§ WORK ORDER:
Copy out all lines of the material below in which "pour" occurs.

*** Opening of DATA TO EXAMINE ***

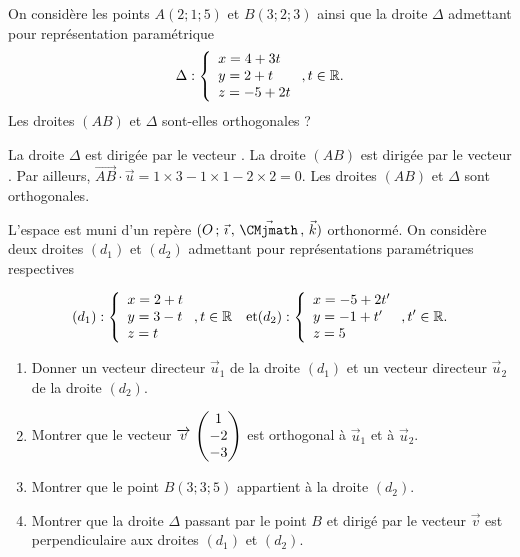 \documentclass[11pt,fleqn, openany]{book} %
\begin{document}
 

\begin{exercise}On considère les points $A(2;1;5)$ et $B(3;2;3)$ ainsi que la droite $\Delta$ admettant pour représentation paramétrique \[ \Delta : \left\{\renewcommand{\arraystretch}{1}\renewcommand{\arraystretch}{1}\begin{array}{l} x = 4 +3t \\ y = 2+t \\ z = -5+2t 

\end{array}\right. , t\in \mathbb{R}.\] Les droites $(AB)$ et $\Delta$ sont-elles orthogonales ?\end{exercise}

\begin{solution}La droite $\Delta$ est dirigée par le vecteur . La droite $(AB)$ est dirigée par le vecteur . Par ailleurs, $\overrightarrow{AB}\cdot \vec u = 1 \times 3 - 1 \times 1  -2 \times 2 = 0$. Les droites $(AB)$ et $\Delta$ sont orthogonales.\end{solution}


\begin{exercise}L'espace est muni d'un repère $\Oijk$ orthonormé. On considère deux droites $(d_1)$ et $(d_2)$ admettant pour représentations paramétriques respectives

\[ (d_1) : \left\{ \renewcommand{\arraystretch}{1}\renewcommand{\arraystretch}{1}\begin{array}{l}x=2+t \\ y=3-t \\ z=t \end{array}\right.,t \in \mathbb{R} \quad \text{et} (d_2) : \left\{ \renewcommand{\arraystretch}{1}\renewcommand{\arraystretch}{1}\begin{array}{l}x=-5+2t' \\ y=-1+t' \\ z=5 \end{array}\right.,t' \in \mathbb{R}.\]

\begin{enumerate}
\item Donner un vecteur directeur $\vec u_1$ de la droite $(d_1)$ et un vecteur directeur $\vec u_2$ de la droite $(d_2)$.
\item Montrer que le vecteur $\coorde{v}{1}{-2}{-3}$ est orthogonal à $\vec u_1$ et à $\vec u_2$.
\item Montrer que le point $B(3;3;5)$ appartient à la droite $(d_2)$.
\item Montrer que la droite $\Delta$ passant par le point $B$ et dirigé par le vecteur $\vec v$ est perpendiculaire aux droites $(d_1)$ et $(d_2)$.
\end{enumerate}\end{exercise}
\end{document}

*** Close of DATA TO EXAMINE ***

§ EXERCISE SOLUTION:
\begin{exercise}On considère les points $A(2;1;5)$ et $B(3;2;3)$ ainsi que la droite $\Delta$ admettant pour représentation paramétrique \[ \Delta : \left\{\renewcommand{\arraystretch}{1}\renewcommand{\arraystretch}{1}\begin{array}{l} x = 4 +3t \\ y = 2+t \\ z = -5+2t 
\begin{exercise}L'espace est muni d'un repère $\Oijk$ orthonormé. On considère deux droites $(d_1)$ et $(d_2)$ admettant pour représentations paramétriques respectives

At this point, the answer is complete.